Ce produit, qui sert d'assaisonnement, se présente sous forme liquide et est obtenu par fermentation simultanée de graines de soja et de céréales (généralement du blé) en milieu salé.
a) Préparation
- faire griller les grains de blé et les écraser grossièrement;
- mettre les graines de soja à tremper 10 à 12 h à température ambiante;
- éliminer l'eau et faire cuire en autoclave à 120°C pendant une heure, puis décortiquer;
- mélanger en quantités égales blé et soja;
- effectuer sur du riz une préculture d'Aspergillus oryzae et A. sojae.
b) Fermentation
- mélanger, à raison de 0,1-0,2 pour cent, l'inoculum et le produit à base de soja et de riz et répartir dans des baquets de 5 cm de profondeur;- stocker à 30°C dans des conditions de teneur en CO2 et de circulation d'air homogènes et remuer périodiquement;
- après 72 heures, ajouter le même volume de saumure à 17-18 pour cent de sel;
- ajouter des souches de Saccharomyces rouxii, Torulopsis, Pediococcus sojae pour accélérer la fermentation;
- agiter périodiquement. A ce stade, la température de stockage a une grande incidence sur la durée de la fermentation: celle-ci dure en général un an, mais peut être réduite si le mélange est stocké pendant un mois à 15°C, puis quatre mois à 28°C, puis un mois à 15°C;
- presser pour recueillir le jus, embouteiller et pasteuriser à 70-80°C pendant 30 mn.
Le tempeh est un aliment à part entière. Il est caractérisé par une forte teneur en protéines et un prix peu élevé. C'est un aliment de base pour les populations qui ont un régime pauvre en protéines.
Il diffère du shoyu par le fait qu'il est fabriqué à partir de soja exclusivement et qu'il est conservé par séchage.
a) Mode de fabrication ordinaire (ou traditionnel)
- décortiquer les graines de soja (soit directement, soit après les avoir ébouillantées);- tremper une nuit à 25°C;
- porter à ébullition dans de l'eau pendant 30 mn;
- éliminer l'eau;
- sécher la surface des graines;
- ajouter un ferment (du tempeh ou une préparation commerciale);
- emballer dans des feuilles de bananier;
- laisser fermenter 1-2 jours à température ambiante;
- blanchir quelques minutes;
- sécher à 93°C pendant 90-120 mn ou plus longtemps au soleil.
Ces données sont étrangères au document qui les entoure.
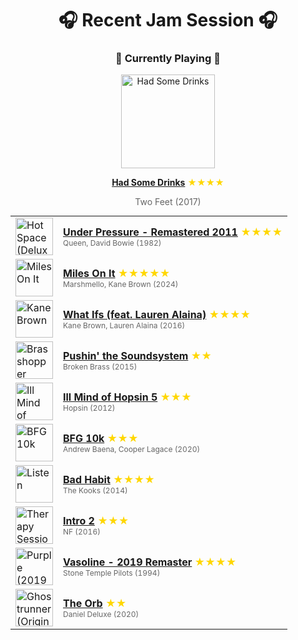 <div align='center'>

# 🎧 Recent Jam Session 🎧

<h3>🎵 Currently Playing 🎵</h3>

<a href="https://open.spotify.com/track/6gGBL1uMBcNUOzSYfKreID"><img src="https://i.scdn.co/image/ab67616d0000b273f31382d7bd220e2c6b3f7f14" width="150" height="150" alt="Had Some Drinks" /></a>

<b><a href="https://open.spotify.com/track/6gGBL1uMBcNUOzSYfKreID">Had Some Drinks</a></b><span style="color: gold;"> ★★★★</span>

<span style="color: #666;">Two Feet (2017)</span>

<table style='margin: 0 auto; max-width: 550px;'>
<tr>
<td width="60"><a href="https://open.spotify.com/track/11IzgLRXV7Cgek3tEgGgjw"><img src="https://i.scdn.co/image/ab67616d0000b273a1e05e1048e2cf2737adf742" width="60" height="60" alt="Hot Space (Deluxe Remastered Version)" /></a></td>
<td><b><a href="https://open.spotify.com/track/11IzgLRXV7Cgek3tEgGgjw">Under Pressure - Remastered 2011</a></b> <span style="color: gold;"> ★★★★</span><br><span style="font-size: 12px; color: #666;">Queen, David Bowie (1982)</span></td>
</tr>
<tr>
<td width="60"><a href="https://open.spotify.com/track/4pkb8SbRGeHAvdb87v9rpf"><img src="https://i.scdn.co/image/ab67616d0000b27300ac867eff7ed64be10a517c" width="60" height="60" alt="Miles On It" /></a></td>
<td><b><a href="https://open.spotify.com/track/4pkb8SbRGeHAvdb87v9rpf">Miles On It</a></b> <span style="color: gold;"> ★★★★★</span><br><span style="font-size: 12px; color: #666;">Marshmello, Kane Brown (2024)</span></td>
</tr>
<tr>
<td width="60"><a href="https://open.spotify.com/track/7zVCrzzEJU7u24sbJPXA5W"><img src="https://i.scdn.co/image/ab67616d0000b27348295fd4144b8ce6b437d682" width="60" height="60" alt="Kane Brown" /></a></td>
<td><b><a href="https://open.spotify.com/track/7zVCrzzEJU7u24sbJPXA5W">What Ifs (feat. Lauren Alaina)</a></b> <span style="color: gold;"> ★★★★</span><br><span style="font-size: 12px; color: #666;">Kane Brown, Lauren Alaina (2016)</span></td>
</tr>
<tr>
<td width="60"><a href="https://open.spotify.com/track/2oiIjAOaTrGL16gjabClJC"><img src="https://i.scdn.co/image/ab67616d0000b273f7cf7286c6924c4391fb1a66" width="60" height="60" alt="Brasshopper" /></a></td>
<td><b><a href="https://open.spotify.com/track/2oiIjAOaTrGL16gjabClJC">Pushin' the Soundsystem</a></b> <span style="color: gold;"> ★★</span><br><span style="font-size: 12px; color: #666;">Broken Brass (2015)</span></td>
</tr>
<tr>
<td width="60"><a href="https://open.spotify.com/track/7dDLHlyZJBqEWSndlPWyCT"><img src="https://i.scdn.co/image/ab67616d0000b2734f1dab8c832d312591947bf9" width="60" height="60" alt="Ill Mind of Hopsin 5 - Single" /></a></td>
<td><b><a href="https://open.spotify.com/track/7dDLHlyZJBqEWSndlPWyCT">Ill Mind of Hopsin 5</a></b> <span style="color: gold;"> ★★★</span><br><span style="font-size: 12px; color: #666;">Hopsin (2012)</span></td>
</tr>
<tr>
<td width="60"><a href="https://open.spotify.com/track/3O6kPEA7lkveQ6TI7EoZmB"><img src="https://i.scdn.co/image/ab67616d0000b2734c323691524da979d9a8b695" width="60" height="60" alt="BFG 10k" /></a></td>
<td><b><a href="https://open.spotify.com/track/3O6kPEA7lkveQ6TI7EoZmB">BFG 10k</a></b> <span style="color: gold;"> ★★★</span><br><span style="font-size: 12px; color: #666;">Andrew Baena, Cooper Lagace (2020)</span></td>
</tr>
<tr>
<td width="60"><a href="https://open.spotify.com/track/3huV7eiNpaQlCB3LbZi9bB"><img src="https://i.scdn.co/image/ab67616d0000b2732bc58e4de7c41e84aeacee40" width="60" height="60" alt="Listen" /></a></td>
<td><b><a href="https://open.spotify.com/track/3huV7eiNpaQlCB3LbZi9bB">Bad Habit</a></b> <span style="color: gold;"> ★★★★</span><br><span style="font-size: 12px; color: #666;">The Kooks (2014)</span></td>
</tr>
<tr>
<td width="60"><a href="https://open.spotify.com/track/6nonTdcZbN2pmyiN032MXw"><img src="https://i.scdn.co/image/ab67616d0000b27314c95b3975386061f46f3983" width="60" height="60" alt="Therapy Session" /></a></td>
<td><b><a href="https://open.spotify.com/track/6nonTdcZbN2pmyiN032MXw">Intro 2</a></b> <span style="color: gold;"> ★★★</span><br><span style="font-size: 12px; color: #666;">NF (2016)</span></td>
</tr>
<tr>
<td width="60"><a href="https://open.spotify.com/track/4fjsOdrWMaKf70x21h5XbX"><img src="https://i.scdn.co/image/ab67616d0000b273fc7df879208b362bb1ce1499" width="60" height="60" alt="Purple (2019 Remaster)" /></a></td>
<td><b><a href="https://open.spotify.com/track/4fjsOdrWMaKf70x21h5XbX">Vasoline - 2019 Remaster</a></b> <span style="color: gold;"> ★★★★</span><br><span style="font-size: 12px; color: #666;">Stone Temple Pilots (1994)</span></td>
</tr>
<tr>
<td width="60"><a href="https://open.spotify.com/track/0Dq9fMtiubl73UQCiKRYi8"><img src="https://i.scdn.co/image/ab67616d0000b273eece10ee539479b08711a839" width="60" height="60" alt="Ghostrunner (Original Soundtrack)" /></a></td>
<td><b><a href="https://open.spotify.com/track/0Dq9fMtiubl73UQCiKRYi8">The Orb</a></b> <span style="color: gold;"> ★★</span><br><span style="font-size: 12px; color: #666;">Daniel Deluxe (2020)</span></td>
</tr>
</table>
</div>

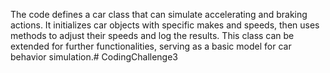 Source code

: The code defines a car class that can simulate accelerating and braking actions. It initializes car objects with specific makes and speeds, then uses methods to adjust their speeds and log the results. This class can be extended for further functionalities, serving as a basic model for car behavior simulation.# CodingChallenge3
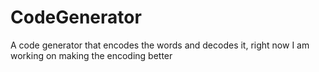 # CodeGenerator
A code generator that encodes the words and decodes it, right now I am working on making the encoding better
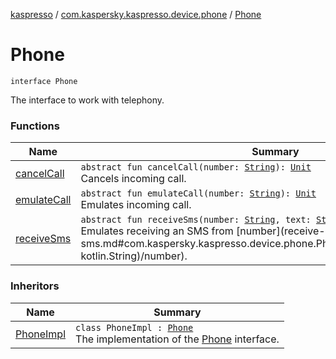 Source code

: [kaspresso](../../index.md) / [com.kaspersky.kaspresso.device.phone](../index.md) / [Phone](./index.md)

# Phone

`interface Phone`

The interface to work with telephony.

### Functions

| Name | Summary |
|---|---|
| [cancelCall](cancel-call.md) | `abstract fun cancelCall(number: `[`String`](https://kotlinlang.org/api/latest/jvm/stdlib/kotlin/-string/index.html)`): `[`Unit`](https://kotlinlang.org/api/latest/jvm/stdlib/kotlin/-unit/index.html)<br>Cancels incoming call. |
| [emulateCall](emulate-call.md) | `abstract fun emulateCall(number: `[`String`](https://kotlinlang.org/api/latest/jvm/stdlib/kotlin/-string/index.html)`): `[`Unit`](https://kotlinlang.org/api/latest/jvm/stdlib/kotlin/-unit/index.html)<br>Emulates incoming call. |
| [receiveSms](receive-sms.md) | `abstract fun receiveSms(number: `[`String`](https://kotlinlang.org/api/latest/jvm/stdlib/kotlin/-string/index.html)`, text: `[`String`](https://kotlinlang.org/api/latest/jvm/stdlib/kotlin/-string/index.html)`): `[`Unit`](https://kotlinlang.org/api/latest/jvm/stdlib/kotlin/-unit/index.html)<br>Emulates receiving an SMS from [number](receive-sms.md#com.kaspersky.kaspresso.device.phone.Phone$receiveSms(kotlin.String, kotlin.String)/number). |

### Inheritors

| Name | Summary |
|---|---|
| [PhoneImpl](../-phone-impl/index.md) | `class PhoneImpl : `[`Phone`](./index.md)<br>The implementation of the [Phone](./index.md) interface. |
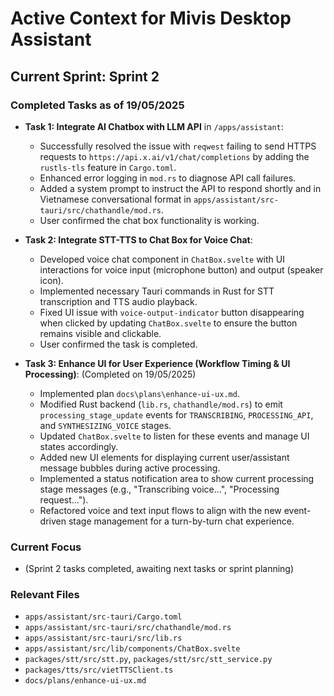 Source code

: # Active Context for Mivis Desktop Assistant

## Current Sprint: Sprint 2

### Completed Tasks as of 19/05/2025
- **Task 1: Integrate AI Chatbox with LLM API** in `/apps/assistant`:
  - Successfully resolved the issue with `reqwest` failing to send HTTPS requests to `https://api.x.ai/v1/chat/completions` by adding the `rustls-tls` feature in `Cargo.toml`.
  - Enhanced error logging in `mod.rs` to diagnose API call failures.
  - Added a system prompt to instruct the API to respond shortly and in Vietnamese conversational format in `apps/assistant/src-tauri/src/chathandle/mod.rs`.
  - User confirmed the chat box functionality is working.

- **Task 2: Integrate STT-TTS to Chat Box for Voice Chat**:
  - Developed voice chat component in `ChatBox.svelte` with UI interactions for voice input (microphone button) and output (speaker icon).
  - Implemented necessary Tauri commands in Rust for STT transcription and TTS audio playback.
  - Fixed UI issue with `voice-output-indicator` button disappearing when clicked by updating `ChatBox.svelte` to ensure the button remains visible and clickable.
  - User confirmed the task is completed.

- **Task 3: Enhance UI for User Experience (Workflow Timing & UI Processing)**: (Completed on 19/05/2025)
  - Implemented plan `docs\plans\enhance-ui-ux.md`.
  - Modified Rust backend (`lib.rs`, `chathandle/mod.rs`) to emit `processing_stage_update` events for `TRANSCRIBING`, `PROCESSING_API`, and `SYNTHESIZING_VOICE` stages.
  - Updated `ChatBox.svelte` to listen for these events and manage UI states accordingly.
  - Added new UI elements for displaying current user/assistant message bubbles during active processing.
  - Implemented a status notification area to show current processing stage messages (e.g., "Transcribing voice...", "Processing request...").
  - Refactored voice and text input flows to align with the new event-driven stage management for a turn-by-turn chat experience.

### Current Focus
- (Sprint 2 tasks completed, awaiting next tasks or sprint planning)

### Relevant Files
- `apps/assistant/src-tauri/Cargo.toml`
- `apps/assistant/src-tauri/src/chathandle/mod.rs`
- `apps/assistant/src-tauri/src/lib.rs`
- `apps/assistant/src/lib/components/ChatBox.svelte`
- `packages/stt/src/stt.py`, `packages/stt/src/stt_service.py`
- `packages/tts/src/vietTTSClient.ts`
- `docs/plans/enhance-ui-ux.md`
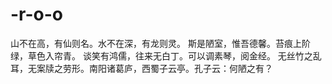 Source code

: # -r-o-o
山不在高，有仙则名。水不在深，有龙则灵。 斯是陋室，惟吾德馨。苔痕上阶绿，草色入帘青。 谈笑有鸿儒，往来无白丁。可以调素琴，阅金经。 无丝竹之乱耳，无案牍之劳形。南阳诸葛庐，西蜀子云亭。孔子云：何陋之有？
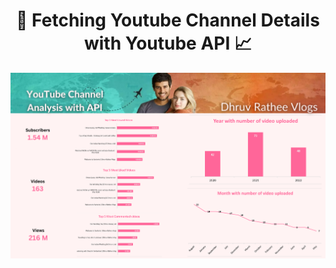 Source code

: <h1  align="center"> 🎊 Fetching Youtube Channel Details with Youtube API 📈</h1>
<p align="center;">
  <img width="1000" src="https://github.com/00arunkumar/Youtube-channel-analysis-with-API/blob/main/druve%20vlogs%20dashboard.png">
</p>
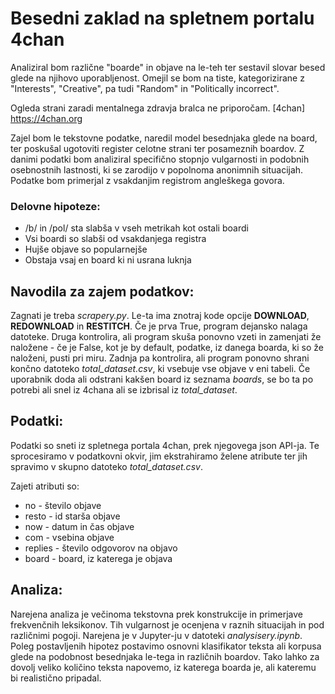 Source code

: # Besedni zaklad na spletnem portalu 4chan


Analiziral bom različne "boarde" in objave na le-teh ter sestavil slovar besed glede na njihovo uporabljenost.
Omejil se bom na tiste, kategorizirane z "Interests", "Creative", pa tudi "Random" in "Politically incorrect".

Ogleda strani zaradi mentalnega zdravja bralca ne priporočam.
[4chan] https://4chan.org

Zajel bom le tekstovne podatke, naredil model besednjaka glede na board, 
ter poskušal ugotoviti register celotne strani ter posameznih boardov.
Z danimi podatki bom analiziral specifično stopnjo vulgarnosti in podobnih
osebnostnih lastnosti, ki se zarodijo v popolnoma anonimnih situacijah.
Podatke bom primerjal z vsakdanjim registrom angleškega govora.

### Delovne hipoteze:
* /b/ in /pol/ sta slabša v vseh metrikah kot ostali boardi
* Vsi boardi so slabši od vsakdanjega registra
* Hujše objave so popularnejše
* Obstaja vsaj en board ki ni usrana luknja

## Navodila za zajem podatkov:

Zagnati je treba *scrapery.py*. Le-ta ima znotraj kode opcije **DOWNLOAD**, **REDOWNLOAD** in **RESTITCH**.
Če je prva True, program dejansko nalaga datoteke. Druga kontrolira, ali program skuša ponovno vzeti in zamenjati
že naložene - če je False, kot je by default, podatke, iz danega boarda, ki so že naloženi, pusti pri miru. Zadnja
pa kontrolira, ali program ponovno shrani končno datoteko *total_dataset.csv*, ki vsebuje vse objave v eni tabeli.
Če uporabnik doda ali odstrani kakšen board iz seznama *boards*, se bo ta po potrebi ali snel iz 4chana ali se 
izbrisal iz *total_dataset*.

## Podatki:

Podatki so sneti iz spletnega portala 4chan, prek njegovega json API-ja. Te sprocesiramo v podatkovni okvir,
jim ekstrahiramo želene atribute ter jih spravimo v skupno datoteko *total_dataset.csv*.

Zajeti atributi so:
+ no - število objave
+ resto - id starša objave
+ now - datum in čas objave
+ com - vsebina objave
+ replies - število odgovorov na objavo
+ board - board, iz katerega je objava

## Analiza:

Narejena analiza je večinoma tekstovna prek konstrukcije in primerjave frekvenčnih leksikonov. Tih vulgarnost je
ocenjena v raznih situacijah in pod različnimi pogoji. Narejena je v Jupyter-ju v datoteki *analysisery.ipynb*.
Poleg postavljenih hipotez postavimo osnovni klasifikator teksta ali korpusa glede na podobnost besednjaka le-tega
in različnih boardov. Tako lahko za dovolj veliko količino teksta napovemo, iz katerega boarda je, ali kateremu
bi realistično pripadal. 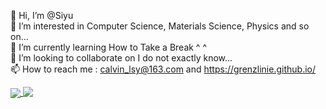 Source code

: 👋 Hi, I’m @Siyu<br>
👀 I’m interested in Computer Science, Materials Science, Physics and so on...<br>
🌱 I’m currently learning How to Take a Break ^ ^<br>
💞️ I’m looking to collaborate on I do not exactly know...<br>
📫 How to reach me : calvin_lsy@163.com and https://grenzlinie.github.io/<br>

<a href="https://github.com/anuraghazra/github-readme-stats">
  <img align="center" src="https://github-readme-stats.vercel.app/api/top-langs/?username=Grenzlinie" />
</a>
<a href="https://github.com/anuraghazra/github-readme-stats">
  <img align="top" src="https://github-readme-stats.vercel.app/api?username=Grenzlinie&show_icons=true" />
</a>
b) Mode de fabrication amélioré
- décortiquer et écraser simultanément en 4-5 morceaux;
- tremper dans de l'eau à 25°C pendant 30 mn;
- porter à ébullition pendant 30 mn;
- éliminer l'eau, puis refroidir;
- inoculer avec Rhizopus oligosporus préparé séparément;
- emballer hermétiquement;
- laisser fermenter à 30-31°C pendant 20 heures.